[Dataset records]
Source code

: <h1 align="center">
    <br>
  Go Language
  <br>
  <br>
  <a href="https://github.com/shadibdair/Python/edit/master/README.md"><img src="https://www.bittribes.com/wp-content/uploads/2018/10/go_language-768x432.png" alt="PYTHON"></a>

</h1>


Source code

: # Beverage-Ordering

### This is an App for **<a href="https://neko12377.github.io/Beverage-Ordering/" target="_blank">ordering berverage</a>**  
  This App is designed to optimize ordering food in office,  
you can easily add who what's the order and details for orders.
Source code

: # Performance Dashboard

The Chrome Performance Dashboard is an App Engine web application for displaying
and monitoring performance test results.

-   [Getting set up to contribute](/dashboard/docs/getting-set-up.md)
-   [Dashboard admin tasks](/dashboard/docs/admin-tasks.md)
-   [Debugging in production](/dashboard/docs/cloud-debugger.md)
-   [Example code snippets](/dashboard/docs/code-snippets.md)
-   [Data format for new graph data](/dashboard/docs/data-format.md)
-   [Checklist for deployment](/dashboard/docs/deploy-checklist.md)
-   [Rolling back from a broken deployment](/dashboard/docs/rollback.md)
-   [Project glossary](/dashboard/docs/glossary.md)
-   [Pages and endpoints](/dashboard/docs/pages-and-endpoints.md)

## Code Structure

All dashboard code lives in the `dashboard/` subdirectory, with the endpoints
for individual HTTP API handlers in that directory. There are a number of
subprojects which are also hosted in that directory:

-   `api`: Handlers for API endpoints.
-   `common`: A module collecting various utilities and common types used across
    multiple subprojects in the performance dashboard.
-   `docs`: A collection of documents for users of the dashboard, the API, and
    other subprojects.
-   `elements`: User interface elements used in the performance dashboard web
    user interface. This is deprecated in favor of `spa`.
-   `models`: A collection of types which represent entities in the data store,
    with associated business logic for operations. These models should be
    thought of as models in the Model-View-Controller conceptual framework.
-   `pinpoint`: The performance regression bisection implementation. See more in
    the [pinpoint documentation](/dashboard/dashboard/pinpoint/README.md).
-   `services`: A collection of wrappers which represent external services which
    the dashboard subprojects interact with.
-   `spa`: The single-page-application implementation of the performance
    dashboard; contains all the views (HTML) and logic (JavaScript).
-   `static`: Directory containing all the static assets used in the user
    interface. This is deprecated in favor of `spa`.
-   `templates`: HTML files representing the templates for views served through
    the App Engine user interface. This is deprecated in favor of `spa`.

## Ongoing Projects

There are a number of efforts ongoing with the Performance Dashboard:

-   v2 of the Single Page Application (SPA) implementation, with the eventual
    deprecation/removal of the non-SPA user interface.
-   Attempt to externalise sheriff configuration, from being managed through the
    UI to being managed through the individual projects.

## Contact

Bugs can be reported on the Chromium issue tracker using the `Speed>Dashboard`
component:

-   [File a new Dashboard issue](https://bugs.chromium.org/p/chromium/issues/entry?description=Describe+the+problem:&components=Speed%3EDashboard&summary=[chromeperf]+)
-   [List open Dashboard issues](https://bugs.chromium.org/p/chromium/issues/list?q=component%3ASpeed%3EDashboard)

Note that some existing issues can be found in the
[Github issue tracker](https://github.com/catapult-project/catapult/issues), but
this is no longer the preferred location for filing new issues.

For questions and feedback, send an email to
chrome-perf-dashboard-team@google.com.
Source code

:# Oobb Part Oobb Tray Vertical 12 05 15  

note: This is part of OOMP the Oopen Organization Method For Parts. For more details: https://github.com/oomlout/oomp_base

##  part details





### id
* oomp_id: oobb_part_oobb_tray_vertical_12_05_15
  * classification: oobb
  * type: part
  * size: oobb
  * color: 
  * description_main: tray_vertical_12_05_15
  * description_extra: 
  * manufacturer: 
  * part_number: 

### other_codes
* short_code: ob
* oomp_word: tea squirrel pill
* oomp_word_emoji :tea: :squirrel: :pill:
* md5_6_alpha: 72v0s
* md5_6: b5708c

...

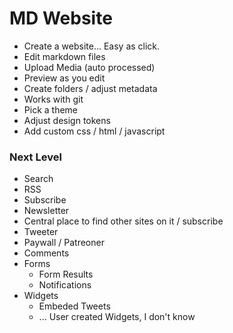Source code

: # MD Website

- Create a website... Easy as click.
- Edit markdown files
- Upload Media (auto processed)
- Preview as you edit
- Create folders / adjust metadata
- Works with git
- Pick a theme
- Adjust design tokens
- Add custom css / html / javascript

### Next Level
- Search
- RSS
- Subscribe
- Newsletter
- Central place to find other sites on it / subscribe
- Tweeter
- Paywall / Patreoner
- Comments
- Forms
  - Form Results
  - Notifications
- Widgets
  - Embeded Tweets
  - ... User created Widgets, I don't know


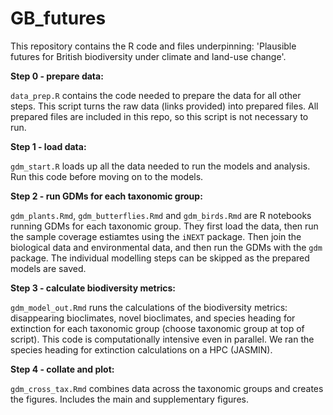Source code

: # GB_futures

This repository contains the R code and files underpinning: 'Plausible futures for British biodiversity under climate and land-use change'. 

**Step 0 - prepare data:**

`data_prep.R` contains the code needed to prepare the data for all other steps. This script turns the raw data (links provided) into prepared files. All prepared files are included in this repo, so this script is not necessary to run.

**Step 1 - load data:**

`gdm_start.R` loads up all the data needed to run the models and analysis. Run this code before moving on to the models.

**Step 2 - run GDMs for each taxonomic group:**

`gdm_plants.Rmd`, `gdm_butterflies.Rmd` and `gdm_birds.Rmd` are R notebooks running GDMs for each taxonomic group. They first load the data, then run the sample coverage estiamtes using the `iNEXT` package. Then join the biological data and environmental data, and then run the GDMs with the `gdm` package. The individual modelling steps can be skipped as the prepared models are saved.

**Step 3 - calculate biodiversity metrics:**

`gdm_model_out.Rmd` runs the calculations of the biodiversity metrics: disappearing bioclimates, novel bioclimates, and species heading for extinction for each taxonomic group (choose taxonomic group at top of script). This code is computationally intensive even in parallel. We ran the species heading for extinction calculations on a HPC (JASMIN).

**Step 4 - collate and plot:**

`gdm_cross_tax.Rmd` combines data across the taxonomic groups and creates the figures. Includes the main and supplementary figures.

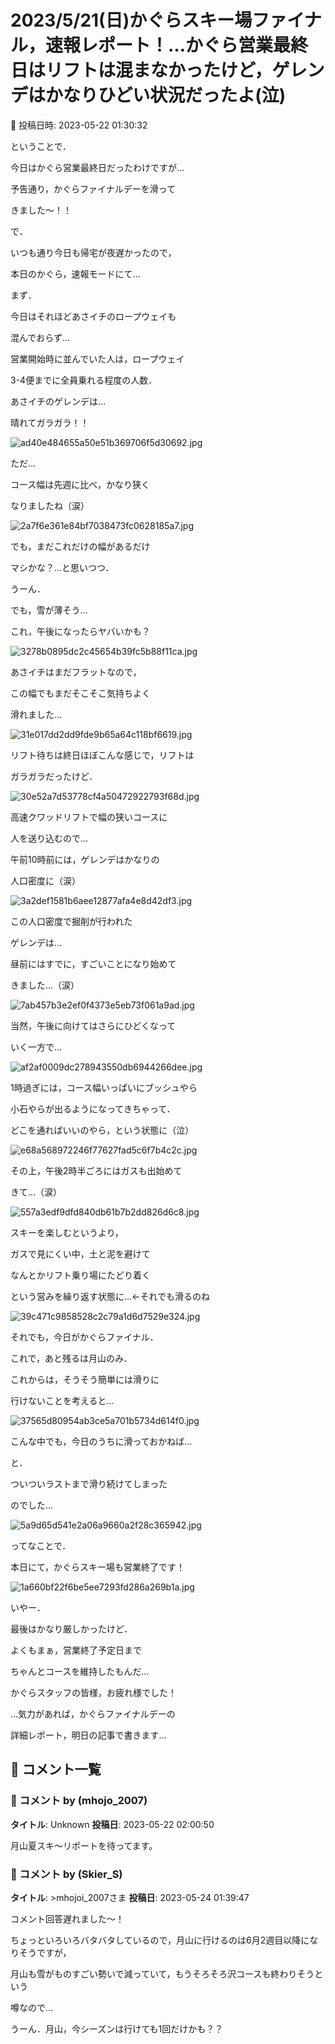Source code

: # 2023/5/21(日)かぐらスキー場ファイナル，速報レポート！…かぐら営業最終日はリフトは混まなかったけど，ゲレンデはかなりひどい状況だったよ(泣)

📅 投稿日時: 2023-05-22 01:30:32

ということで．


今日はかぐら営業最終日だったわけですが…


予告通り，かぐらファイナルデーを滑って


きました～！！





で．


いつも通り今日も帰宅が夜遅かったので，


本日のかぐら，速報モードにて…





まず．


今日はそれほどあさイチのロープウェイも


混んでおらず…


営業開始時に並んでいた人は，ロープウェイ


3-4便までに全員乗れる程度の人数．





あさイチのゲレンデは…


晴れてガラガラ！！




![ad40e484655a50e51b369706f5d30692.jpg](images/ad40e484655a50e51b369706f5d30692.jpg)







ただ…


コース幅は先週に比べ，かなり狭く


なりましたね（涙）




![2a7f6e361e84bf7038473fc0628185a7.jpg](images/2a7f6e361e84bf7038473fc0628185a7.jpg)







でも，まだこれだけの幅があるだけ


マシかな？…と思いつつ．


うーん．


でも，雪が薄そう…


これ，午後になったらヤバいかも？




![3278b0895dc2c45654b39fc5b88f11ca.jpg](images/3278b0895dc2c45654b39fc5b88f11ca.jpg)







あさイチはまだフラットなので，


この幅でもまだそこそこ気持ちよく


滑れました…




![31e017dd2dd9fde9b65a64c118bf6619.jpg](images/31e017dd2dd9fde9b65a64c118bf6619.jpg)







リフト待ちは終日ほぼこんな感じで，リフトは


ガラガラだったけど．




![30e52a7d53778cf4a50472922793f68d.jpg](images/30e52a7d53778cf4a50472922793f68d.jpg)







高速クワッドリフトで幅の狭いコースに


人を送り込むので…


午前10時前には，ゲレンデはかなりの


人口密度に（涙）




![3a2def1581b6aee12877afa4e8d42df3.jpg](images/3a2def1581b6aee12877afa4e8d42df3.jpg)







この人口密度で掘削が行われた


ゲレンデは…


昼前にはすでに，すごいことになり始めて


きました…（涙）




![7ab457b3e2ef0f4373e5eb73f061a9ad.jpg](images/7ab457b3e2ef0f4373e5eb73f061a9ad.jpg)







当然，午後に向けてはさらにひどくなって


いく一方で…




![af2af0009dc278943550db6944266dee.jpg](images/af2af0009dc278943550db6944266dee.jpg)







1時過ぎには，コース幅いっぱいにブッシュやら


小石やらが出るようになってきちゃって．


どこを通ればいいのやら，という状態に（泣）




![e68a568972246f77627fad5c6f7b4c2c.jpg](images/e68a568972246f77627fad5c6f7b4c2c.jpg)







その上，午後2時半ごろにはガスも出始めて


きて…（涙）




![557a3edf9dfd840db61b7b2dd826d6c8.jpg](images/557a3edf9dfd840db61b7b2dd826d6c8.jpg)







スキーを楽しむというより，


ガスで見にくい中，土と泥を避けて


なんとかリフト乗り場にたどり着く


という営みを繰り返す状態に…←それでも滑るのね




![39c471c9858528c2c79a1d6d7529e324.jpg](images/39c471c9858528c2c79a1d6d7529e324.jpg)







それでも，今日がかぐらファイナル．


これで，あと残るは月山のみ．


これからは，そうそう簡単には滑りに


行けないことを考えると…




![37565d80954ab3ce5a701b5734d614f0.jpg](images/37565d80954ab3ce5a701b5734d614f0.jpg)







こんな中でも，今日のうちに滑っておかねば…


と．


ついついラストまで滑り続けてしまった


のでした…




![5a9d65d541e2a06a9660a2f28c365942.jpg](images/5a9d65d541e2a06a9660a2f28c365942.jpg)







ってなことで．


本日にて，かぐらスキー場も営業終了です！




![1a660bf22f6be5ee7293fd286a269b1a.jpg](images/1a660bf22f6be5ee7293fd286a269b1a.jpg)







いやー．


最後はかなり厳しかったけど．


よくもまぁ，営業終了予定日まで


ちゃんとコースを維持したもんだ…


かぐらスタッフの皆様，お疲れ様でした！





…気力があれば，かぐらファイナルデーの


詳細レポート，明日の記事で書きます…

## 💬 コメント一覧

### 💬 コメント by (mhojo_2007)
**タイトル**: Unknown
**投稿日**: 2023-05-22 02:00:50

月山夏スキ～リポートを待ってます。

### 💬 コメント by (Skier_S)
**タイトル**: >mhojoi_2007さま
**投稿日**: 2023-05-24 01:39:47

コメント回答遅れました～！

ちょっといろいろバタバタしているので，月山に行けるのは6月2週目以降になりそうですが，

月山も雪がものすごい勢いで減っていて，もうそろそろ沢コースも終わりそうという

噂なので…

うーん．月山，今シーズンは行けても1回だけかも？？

--

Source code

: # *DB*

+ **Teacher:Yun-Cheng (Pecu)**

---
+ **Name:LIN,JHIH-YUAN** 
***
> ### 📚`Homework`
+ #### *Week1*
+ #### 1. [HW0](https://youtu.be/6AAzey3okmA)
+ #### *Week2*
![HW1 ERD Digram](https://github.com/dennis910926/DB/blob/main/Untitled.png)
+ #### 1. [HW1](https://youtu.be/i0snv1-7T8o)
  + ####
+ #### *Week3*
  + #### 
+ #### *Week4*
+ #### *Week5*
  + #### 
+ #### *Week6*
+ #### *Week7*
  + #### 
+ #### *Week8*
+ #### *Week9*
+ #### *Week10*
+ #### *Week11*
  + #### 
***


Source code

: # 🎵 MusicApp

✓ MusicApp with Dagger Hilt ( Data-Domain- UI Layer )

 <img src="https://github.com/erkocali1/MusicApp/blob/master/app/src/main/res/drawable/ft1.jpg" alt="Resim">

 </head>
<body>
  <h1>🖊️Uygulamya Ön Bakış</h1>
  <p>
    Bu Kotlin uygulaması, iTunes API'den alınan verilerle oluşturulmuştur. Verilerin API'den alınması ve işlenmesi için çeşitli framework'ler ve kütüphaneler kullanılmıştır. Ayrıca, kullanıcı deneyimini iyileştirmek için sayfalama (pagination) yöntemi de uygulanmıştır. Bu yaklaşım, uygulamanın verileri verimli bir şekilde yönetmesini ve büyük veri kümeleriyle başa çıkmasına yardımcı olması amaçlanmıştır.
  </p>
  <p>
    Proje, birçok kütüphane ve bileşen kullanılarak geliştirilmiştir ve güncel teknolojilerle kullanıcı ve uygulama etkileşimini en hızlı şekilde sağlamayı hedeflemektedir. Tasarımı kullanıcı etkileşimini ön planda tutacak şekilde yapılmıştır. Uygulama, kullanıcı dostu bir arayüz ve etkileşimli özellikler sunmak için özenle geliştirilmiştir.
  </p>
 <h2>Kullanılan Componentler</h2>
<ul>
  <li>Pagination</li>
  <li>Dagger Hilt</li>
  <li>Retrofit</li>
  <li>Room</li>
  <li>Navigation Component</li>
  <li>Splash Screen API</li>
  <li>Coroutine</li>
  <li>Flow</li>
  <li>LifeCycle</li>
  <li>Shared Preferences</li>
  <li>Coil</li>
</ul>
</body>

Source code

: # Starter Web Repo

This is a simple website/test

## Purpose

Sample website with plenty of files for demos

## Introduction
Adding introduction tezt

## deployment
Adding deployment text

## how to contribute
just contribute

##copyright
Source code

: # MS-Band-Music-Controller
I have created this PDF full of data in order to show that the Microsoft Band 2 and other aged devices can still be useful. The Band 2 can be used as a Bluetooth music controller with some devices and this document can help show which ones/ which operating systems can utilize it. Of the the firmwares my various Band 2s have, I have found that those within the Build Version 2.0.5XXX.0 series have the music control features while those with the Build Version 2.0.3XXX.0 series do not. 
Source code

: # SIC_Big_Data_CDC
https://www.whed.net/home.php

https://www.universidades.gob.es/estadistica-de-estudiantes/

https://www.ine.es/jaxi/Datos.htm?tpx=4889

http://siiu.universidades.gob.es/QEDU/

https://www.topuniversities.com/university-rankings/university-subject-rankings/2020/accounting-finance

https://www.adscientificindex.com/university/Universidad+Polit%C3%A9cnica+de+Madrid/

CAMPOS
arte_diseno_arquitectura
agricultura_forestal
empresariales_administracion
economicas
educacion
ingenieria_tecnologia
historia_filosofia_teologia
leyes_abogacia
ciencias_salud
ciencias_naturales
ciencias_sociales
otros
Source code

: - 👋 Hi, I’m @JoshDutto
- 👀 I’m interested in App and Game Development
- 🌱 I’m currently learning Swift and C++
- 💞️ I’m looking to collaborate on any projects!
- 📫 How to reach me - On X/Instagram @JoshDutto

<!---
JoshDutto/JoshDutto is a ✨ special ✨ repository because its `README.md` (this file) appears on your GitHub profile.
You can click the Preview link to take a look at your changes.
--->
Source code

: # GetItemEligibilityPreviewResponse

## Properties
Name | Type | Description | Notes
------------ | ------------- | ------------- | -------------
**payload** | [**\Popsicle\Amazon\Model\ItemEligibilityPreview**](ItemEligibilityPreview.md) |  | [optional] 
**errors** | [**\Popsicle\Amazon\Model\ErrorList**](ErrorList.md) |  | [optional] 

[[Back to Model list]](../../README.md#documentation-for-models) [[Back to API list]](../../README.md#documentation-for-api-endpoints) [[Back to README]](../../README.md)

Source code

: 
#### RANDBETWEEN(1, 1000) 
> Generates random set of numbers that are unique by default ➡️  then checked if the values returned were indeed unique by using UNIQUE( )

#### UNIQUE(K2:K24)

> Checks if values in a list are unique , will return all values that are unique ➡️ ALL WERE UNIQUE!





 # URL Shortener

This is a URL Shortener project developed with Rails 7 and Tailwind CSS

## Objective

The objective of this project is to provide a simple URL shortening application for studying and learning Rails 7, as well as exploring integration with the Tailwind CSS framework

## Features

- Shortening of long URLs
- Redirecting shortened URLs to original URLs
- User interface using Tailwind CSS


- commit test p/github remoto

▶ Activity
Nothing but a number, please, for how many lines of the data hold "various".

▶ Answer box
2